From a perspective of an assembler, C, shell, and AWK programmer, Java has never been, nor will it ever be ready for anything. We use it at work (we run thousands of Java applications, written externally and in house), and it is a total piece of shit: 300 GB of RAM consumption on the average(!!!), CPU intensive, slow, not backwards compatible (try changing the Java runtime environment under an application and see how well that works for you). From my experience and point of view, Java is overcomplicated and unintuitive, even for the simplest of tasks. Furthermore, I deeply regret that Java was one of my core computer science courses at the university (way back when Java was all the rage). Personally, I would rather drop dead than use Java, and if they tried to force me to write code in it again, I would quit on the spot!

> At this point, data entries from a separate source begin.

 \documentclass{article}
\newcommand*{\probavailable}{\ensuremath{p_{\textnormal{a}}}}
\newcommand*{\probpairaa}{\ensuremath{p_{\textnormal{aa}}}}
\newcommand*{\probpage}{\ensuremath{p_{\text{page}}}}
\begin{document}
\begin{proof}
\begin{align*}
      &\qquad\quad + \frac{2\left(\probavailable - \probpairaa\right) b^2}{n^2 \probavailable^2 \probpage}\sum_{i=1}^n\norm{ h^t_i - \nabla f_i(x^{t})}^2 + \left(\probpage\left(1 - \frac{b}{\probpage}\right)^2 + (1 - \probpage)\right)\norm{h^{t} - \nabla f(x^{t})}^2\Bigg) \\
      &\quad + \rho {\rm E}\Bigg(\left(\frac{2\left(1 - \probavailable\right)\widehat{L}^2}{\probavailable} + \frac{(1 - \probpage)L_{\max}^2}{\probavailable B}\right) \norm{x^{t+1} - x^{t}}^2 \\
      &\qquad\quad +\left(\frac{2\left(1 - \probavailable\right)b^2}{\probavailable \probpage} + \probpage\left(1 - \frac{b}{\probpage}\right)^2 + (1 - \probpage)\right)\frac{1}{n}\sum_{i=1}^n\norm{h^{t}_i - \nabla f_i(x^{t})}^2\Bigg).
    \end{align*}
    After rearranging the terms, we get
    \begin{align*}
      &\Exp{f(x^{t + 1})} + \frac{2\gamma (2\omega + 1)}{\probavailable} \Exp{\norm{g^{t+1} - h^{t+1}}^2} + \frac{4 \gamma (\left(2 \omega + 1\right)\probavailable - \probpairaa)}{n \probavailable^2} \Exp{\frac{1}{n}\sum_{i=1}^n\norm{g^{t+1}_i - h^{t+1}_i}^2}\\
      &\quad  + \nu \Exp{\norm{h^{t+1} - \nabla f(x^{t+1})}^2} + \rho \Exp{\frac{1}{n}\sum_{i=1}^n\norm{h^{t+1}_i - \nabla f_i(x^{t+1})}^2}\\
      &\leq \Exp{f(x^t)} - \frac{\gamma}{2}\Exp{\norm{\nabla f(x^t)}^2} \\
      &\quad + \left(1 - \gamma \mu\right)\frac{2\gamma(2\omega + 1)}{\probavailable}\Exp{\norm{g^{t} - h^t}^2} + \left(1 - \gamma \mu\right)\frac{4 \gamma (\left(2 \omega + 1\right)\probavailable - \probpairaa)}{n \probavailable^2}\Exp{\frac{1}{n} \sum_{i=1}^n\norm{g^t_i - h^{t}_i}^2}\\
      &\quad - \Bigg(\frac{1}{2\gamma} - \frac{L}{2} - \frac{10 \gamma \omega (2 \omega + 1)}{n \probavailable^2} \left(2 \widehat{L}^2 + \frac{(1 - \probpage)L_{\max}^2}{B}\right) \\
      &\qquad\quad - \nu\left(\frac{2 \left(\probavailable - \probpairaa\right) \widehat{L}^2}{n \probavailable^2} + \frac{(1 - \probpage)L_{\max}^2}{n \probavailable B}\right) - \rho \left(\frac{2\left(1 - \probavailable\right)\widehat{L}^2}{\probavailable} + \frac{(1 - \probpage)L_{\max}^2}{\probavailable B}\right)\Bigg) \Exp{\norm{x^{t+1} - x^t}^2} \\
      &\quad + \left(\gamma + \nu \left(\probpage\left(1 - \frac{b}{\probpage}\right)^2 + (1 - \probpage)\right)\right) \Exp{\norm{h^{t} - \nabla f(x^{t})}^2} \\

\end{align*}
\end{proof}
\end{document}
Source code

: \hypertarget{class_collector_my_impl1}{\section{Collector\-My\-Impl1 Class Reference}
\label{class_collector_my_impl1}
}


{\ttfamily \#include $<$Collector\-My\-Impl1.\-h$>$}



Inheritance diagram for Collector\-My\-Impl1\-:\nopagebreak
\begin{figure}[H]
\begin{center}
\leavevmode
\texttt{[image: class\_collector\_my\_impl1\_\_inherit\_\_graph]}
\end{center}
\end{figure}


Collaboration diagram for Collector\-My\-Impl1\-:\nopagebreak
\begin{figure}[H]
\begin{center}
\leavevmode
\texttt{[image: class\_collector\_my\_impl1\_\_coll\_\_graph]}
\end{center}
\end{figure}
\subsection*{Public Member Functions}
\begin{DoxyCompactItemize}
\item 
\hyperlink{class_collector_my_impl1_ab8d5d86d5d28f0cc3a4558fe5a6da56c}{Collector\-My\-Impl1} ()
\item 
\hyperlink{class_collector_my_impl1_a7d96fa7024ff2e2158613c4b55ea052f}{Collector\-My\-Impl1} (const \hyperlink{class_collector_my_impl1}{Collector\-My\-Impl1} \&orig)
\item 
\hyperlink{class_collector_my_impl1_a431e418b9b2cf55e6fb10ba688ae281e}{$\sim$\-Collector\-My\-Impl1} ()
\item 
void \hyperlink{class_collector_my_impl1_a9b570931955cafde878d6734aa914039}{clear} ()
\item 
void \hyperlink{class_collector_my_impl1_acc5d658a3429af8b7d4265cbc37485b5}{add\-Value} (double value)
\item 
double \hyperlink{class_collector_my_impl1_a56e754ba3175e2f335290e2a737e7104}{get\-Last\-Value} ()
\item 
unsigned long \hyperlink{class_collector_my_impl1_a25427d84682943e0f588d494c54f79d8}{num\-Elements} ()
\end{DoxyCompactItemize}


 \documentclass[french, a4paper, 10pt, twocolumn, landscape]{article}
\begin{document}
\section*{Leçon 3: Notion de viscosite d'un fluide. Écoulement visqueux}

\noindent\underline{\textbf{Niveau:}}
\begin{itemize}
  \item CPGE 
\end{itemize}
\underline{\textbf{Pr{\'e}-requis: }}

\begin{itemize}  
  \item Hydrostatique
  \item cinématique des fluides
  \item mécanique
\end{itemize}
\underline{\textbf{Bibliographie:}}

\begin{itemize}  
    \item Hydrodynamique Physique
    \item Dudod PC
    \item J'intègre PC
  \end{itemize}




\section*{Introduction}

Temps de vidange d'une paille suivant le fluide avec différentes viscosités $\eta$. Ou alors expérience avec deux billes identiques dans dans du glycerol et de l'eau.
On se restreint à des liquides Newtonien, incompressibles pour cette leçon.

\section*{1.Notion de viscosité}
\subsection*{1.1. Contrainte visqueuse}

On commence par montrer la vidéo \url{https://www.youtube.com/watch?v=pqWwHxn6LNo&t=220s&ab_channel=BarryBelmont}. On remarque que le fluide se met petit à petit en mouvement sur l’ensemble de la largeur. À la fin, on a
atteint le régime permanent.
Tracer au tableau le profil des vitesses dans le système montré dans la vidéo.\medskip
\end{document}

If I had it my way, Java would be a criminal offense carrying a minimum prison sentence of at least 20 years, and if I ever have my own company and I catch someone using Java, I will fire them on the spot with so much gusto! It will be so awesome.
`gcc` still as bugs. `clang` still has bugs. There was one recently on HN where one pass in clang caused undefined behavior in another. Are these not yet ready for prime time?
Furthermore, this is a known bug, and not too high priority probably since it's pretty rare to stack allocate something huge and then use it in a way that could cause a vulnerability (instead of crashing). The fix would involve replacing the segfault with a stack overflow, which also causes a crash.
> `gcc` still as bugs. `clang` still has bugs. There was one recently on HN where one pass in clang caused undefined behavior in another. Are these not yet ready for prime time?
I thought Rust was a language billing itself as safe. GCC and Clang are compilers, they have not mounted a campaign to bill themselves as safe, nor are they trying to bill themselves as the best thing since sliced bread.
In this case, it's not actually that much of a bug: the segfault is entirely controlled. Threads' stacks are allocated with a guard page at the end that is marked as inaccessible (at the OS level), so any access---read or write---will make the OS kill the process, via a segfault.
This particular type of segfault differs to typical segfaults in other languages because it is guaranteed to happen and guaranteed to be a segfault/kill the program. Segfaults in C code often hint at more serious bugs (e.g. use after free) that can be exploited for remote code execution etc.
The bug is that the stack overflow detection isn't perfect: if writes to particularly large stack frames happen in just the wrong way, then a program can write beyond the guard page instead of being killed. This is obviously unfortunate, and the fix is ensuring LLVM has support for stack problems on all platforms (it currently has them on Windows).
Yes, and this is a compiler bug. It is not a bug in the language, and it can be fixed once LLVM gets stack probes for platforms other than Windows (on which it already works). On Windows with rustc you can't cause this issue currently IIRC.
(It can be fixed in rustc itself by inserting stack probes on large stack allocations, but it won't be able to catch cases where LLVM moves things around and in the process creates a new large stack allocation; i.e. after tons of inlining)
Ultimately, it's very hard to weaponize a segfault caused by a stack overflow (and causing a segfault through a guard-page-skipping overflow itself is a rare thing), so as far as practical aspects are concerned, this doesn't really matter.
Like everyone has said so far, it's a bug, a bug which can and will be fixed.
All software has bugs. Of course, you can certainly decide the severity of each bug for your use-case, but you can find stuff that's just as nasty on any compiler's issue tracker.
AFAIK this could've been fixed in LLVM a long time ago, which would also help C code compiled with clang, although I believe stack probes are opt-in there.
We can't fix it fully in rustc because we don't know the stack size, which can grow with aggressive inlining, for example.
I suppose we could summarily probe allocas we know are larger than the page size, which would solve this particular situation (one large variable), but it's not a panacea.